The current issue of the Gay and Lesbian Review Worldwide, an LGBT journal that comes out Of Harvard University and which provides “a forum for enlightened discussion of issues and ideas of importance to lesbians and gay men” has in it an article I wrote about the Ex-Gay Survivor Movement and the role of the Internet.
OVER THE PAST EIGHT YEARS, new voices have entered the public discourse over anti-gay ideologies. One of the loudest and most hostile toward us is the “ex-gay” movement, which attempts to de-homosexualize homosexuals under the pretext of saving souls in the name of Jesus. On the Internet and in the press, we are increasingly hearing the stories of ex-gay survivors, people who attempted and failed to alter their sexual orientation through programs such as Exodus. Although these survivors have been around pretty much from the moment the faith-based movement launched itself in the early 1970’s, it is through the Internet that these former consumers of ex-gay theories and treatments have been able to connect with each other and speak out. In so doing, they have rerouted the media and refocused the ex-gay debate.
I go onto mention Mike Airhart, Wayne Besen, Daniel Gonzales, Steve Schalchlin, Christine Bakke, Morgan Jon Fox and more as I outline some of the history of ex-gay survivors and the role of the Internet from social networking to organizing of protests and beyond. You can read the whole article here.

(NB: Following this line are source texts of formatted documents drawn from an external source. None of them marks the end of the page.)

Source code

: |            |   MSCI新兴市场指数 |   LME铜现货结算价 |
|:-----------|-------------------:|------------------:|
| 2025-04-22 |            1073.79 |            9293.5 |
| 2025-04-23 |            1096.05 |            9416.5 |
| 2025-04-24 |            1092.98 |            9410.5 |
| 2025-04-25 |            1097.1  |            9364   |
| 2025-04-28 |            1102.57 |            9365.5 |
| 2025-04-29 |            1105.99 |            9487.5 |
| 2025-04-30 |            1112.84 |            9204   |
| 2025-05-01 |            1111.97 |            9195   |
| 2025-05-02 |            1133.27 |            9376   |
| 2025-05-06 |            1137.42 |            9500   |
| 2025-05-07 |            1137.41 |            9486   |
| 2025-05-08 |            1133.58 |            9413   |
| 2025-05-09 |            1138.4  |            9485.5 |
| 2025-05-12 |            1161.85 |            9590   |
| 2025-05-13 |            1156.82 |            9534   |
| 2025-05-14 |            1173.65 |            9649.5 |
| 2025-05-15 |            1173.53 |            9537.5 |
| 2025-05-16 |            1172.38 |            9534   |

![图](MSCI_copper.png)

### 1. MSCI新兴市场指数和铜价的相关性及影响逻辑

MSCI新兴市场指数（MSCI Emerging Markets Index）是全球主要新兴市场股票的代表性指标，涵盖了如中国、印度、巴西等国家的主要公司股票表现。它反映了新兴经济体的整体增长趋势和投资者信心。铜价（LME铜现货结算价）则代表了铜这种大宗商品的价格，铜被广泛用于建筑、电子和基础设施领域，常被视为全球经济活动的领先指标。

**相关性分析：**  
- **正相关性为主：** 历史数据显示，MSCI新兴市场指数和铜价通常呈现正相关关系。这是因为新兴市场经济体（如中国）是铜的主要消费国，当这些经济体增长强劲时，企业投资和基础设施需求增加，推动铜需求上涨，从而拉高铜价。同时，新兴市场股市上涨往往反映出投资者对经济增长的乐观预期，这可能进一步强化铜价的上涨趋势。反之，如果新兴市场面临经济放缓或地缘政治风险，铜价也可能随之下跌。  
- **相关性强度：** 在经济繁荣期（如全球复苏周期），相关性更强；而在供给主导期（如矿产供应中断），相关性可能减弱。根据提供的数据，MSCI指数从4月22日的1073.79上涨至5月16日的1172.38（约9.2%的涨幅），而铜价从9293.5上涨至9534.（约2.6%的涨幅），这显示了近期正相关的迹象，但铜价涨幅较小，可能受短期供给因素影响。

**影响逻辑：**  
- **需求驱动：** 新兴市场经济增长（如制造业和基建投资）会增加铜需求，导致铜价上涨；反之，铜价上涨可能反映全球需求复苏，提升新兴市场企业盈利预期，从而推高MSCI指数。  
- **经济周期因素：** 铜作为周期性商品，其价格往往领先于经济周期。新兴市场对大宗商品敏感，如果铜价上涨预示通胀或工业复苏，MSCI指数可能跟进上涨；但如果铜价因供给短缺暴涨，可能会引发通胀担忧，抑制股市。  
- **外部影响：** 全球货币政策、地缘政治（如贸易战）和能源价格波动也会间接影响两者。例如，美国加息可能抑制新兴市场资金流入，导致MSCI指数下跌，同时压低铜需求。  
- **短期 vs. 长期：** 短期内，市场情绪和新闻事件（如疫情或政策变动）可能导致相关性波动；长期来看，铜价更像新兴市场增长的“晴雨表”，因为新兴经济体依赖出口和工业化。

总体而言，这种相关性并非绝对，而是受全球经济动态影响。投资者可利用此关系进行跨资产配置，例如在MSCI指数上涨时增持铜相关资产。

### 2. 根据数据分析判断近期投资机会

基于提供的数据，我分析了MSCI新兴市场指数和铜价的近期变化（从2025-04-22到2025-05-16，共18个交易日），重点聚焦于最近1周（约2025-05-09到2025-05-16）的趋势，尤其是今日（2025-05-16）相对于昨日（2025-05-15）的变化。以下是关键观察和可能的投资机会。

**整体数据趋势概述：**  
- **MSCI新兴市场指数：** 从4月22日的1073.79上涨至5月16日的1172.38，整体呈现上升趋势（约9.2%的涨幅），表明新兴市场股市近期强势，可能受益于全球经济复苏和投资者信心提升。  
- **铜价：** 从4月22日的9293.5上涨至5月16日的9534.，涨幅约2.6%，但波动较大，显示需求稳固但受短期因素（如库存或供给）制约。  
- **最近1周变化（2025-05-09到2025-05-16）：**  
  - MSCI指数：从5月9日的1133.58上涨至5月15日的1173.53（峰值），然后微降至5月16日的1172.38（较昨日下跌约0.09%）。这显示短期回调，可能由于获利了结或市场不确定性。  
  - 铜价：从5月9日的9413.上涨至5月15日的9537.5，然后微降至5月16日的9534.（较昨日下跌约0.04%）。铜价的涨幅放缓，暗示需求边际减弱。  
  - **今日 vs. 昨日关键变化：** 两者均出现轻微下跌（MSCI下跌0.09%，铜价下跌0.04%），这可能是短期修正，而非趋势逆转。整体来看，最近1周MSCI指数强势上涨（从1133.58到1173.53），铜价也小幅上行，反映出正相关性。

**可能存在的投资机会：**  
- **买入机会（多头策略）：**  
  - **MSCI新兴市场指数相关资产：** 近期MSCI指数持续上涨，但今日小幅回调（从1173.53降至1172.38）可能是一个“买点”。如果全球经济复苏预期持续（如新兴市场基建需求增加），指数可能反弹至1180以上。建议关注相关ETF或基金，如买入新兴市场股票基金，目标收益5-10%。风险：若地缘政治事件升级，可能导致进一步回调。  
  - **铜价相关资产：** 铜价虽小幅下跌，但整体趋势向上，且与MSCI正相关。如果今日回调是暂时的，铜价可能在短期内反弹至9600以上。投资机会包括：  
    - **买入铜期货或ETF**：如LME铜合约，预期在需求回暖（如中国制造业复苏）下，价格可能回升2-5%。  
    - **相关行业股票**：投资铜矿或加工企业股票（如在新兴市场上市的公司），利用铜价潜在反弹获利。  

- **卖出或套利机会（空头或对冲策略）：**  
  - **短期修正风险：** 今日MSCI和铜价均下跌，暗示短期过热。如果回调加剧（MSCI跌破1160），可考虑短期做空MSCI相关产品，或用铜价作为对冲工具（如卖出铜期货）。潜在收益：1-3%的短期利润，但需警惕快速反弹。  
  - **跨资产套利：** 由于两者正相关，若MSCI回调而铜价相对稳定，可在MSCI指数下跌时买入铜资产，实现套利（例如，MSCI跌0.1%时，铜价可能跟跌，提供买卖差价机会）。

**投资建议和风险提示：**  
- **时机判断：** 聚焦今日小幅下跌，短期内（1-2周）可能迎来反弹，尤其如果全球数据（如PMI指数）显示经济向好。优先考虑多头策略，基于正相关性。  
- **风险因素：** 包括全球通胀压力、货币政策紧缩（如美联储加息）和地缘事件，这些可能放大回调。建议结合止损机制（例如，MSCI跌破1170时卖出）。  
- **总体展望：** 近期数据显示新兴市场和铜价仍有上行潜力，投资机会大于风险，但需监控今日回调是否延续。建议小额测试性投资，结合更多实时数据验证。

The Gay and Lesbian Review Worldwide is well worth getting. Although I hope they they expand to be far more inclusive of transgender and bisexuals. I’m sure they have included pieces about the trans and bi experience, but from their mission statement they seemed focused on the G and L part of the community. By looking at transgender and bisexual issues and concerns, non-trans gays and lesbians will gain valuable insights into their own experiences and the cycles of oppression that too often emergee among oppressed people.